The guy you are responding to also has an 8 speed so its not the gears. The 4.30’s in the tundra are just compensating for the ridiculously tall transmission ratios. My 6 speed F150 had shorter overall gearing with a 3.55 axle than a tundra does with 4.30’s.This is crazy to me. I know y'all deal with these kinds of temps if you're doing work with your 200, which I fully support.
But once I installed a cooler, I've never seen pan temps over 210 in my Tundra, no matter what I'm pulling or at what altitude. I stick to S4 unless on flat highway. My 6 speed locks up in 4, 5, and 6.
Is it a combination of a bigger cooler up front and higher gears in the axles in my Tundra? Is the lockup programming different?

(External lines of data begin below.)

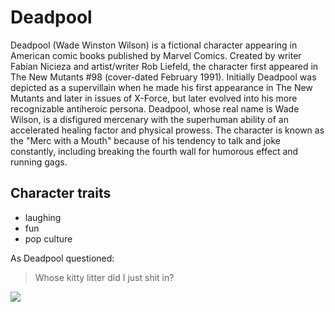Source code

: # Deadpool

Deadpool (Wade Winston Wilson) is a fictional character appearing in American comic books published by Marvel Comics. Created by writer Fabian Nicieza and artist/writer Rob Liefeld, the character first appeared in The New Mutants #98 (cover-dated February 1991). Initially Deadpool was depicted as a supervillain when he made his first appearance in The New Mutants and later in issues of X-Force, but later evolved into his more recognizable antiheroic persona. Deadpool, whose real name is Wade Wilson, is a disfigured mercenary with the superhuman ability of an accelerated healing factor and physical prowess. The character is known as the "Merc with a Mouth" because of his tendency to talk and joke constantly, including breaking the fourth wall for humorous effect and running gags. 

## Character traits

* laughing
* fun
* pop culture

As Deadpool questioned:
> Whose kitty litter did
> I just shit in?

<img src="https://pngimg.com/uploads/deadpool/deadpool_PNG65.png"/>  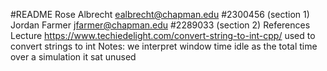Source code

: #README
Rose Albrecht ealbrecht@chapman.edu #2300456 (section 1)
Jordan Farmer jfarmer@chapman.edu #2289033 (section 2)
References
	Lecture
	https://www.techiedelight.com/convert-string-to-int-cpp/ used to convert strings to int
Notes:
	we interpret window time idle as the total time over a simulation it sat unused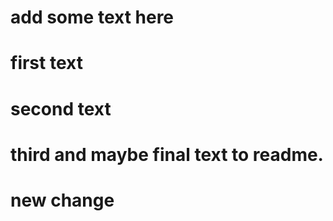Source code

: # add some text here


# first text


# second text



# third and maybe final text to readme.




# new change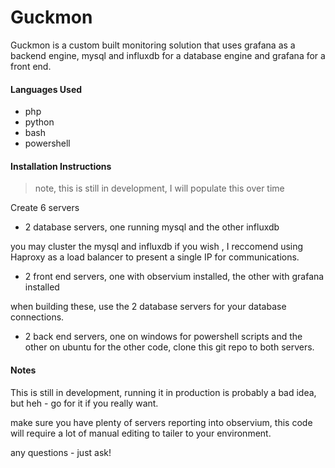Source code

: # Guckmon

Guckmon is a custom built monitoring solution that uses grafana as a backend engine, mysql and influxdb for a database engine and grafana for a front end.

#### Languages Used
  - php
  - python
  - bash
  - powershell

#### Installation Instructions
> note, this is still in development, I will populate this over time

Create 6 servers
- 2 database servers, one running mysql and the other influxdb

you may cluster the mysql and influxdb if you wish , I reccomend using Haproxy as a load balancer to present a single IP for communications. 
- 2 front end servers, one with observium installed, the other with grafana installed

when building these, use the 2 database servers for your database connections.

- 2 back end servers, one on windows for powershell scripts and the other on ubuntu for the other code, clone this git repo to both servers.

#### Notes

This is still in development, running it in production is probably a bad idea, but heh - go for it if you really want.

make sure you have plenty of servers reporting into observium, this code will require a lot of manual editing to tailer to your environment.

any questions - just ask!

Why do Tundras with the same engine/transmission run significantly (~10%) cooler? Some of the guys on the Tundra forum who pull 8k report that, counterintuitively, their trucks run cooler with the thermostat pinned open. I would think there would be no difference once you're past the point of it opening, but maybe it doesn't open all the way on its own until you're at very hot temps. Mine seems to open at 195 and stays there unless I'm doing work.
If the thermostat is like a coolant thermostat then it probably doesn’t fully open until 15-20* hotter than the temp it cracks at. I had a remote oil cooler on my F150 from improved racing and they suggested running a ~200F stat to give me a target 215F oil temperature.
Why the LC runs hotter idk. It has a pretty large cooler from the factory. My GX460 also never passed 208 once I added a cooler. My LX sees temperatures with its big factory cooler, that my GX was seeing with no cooler at all.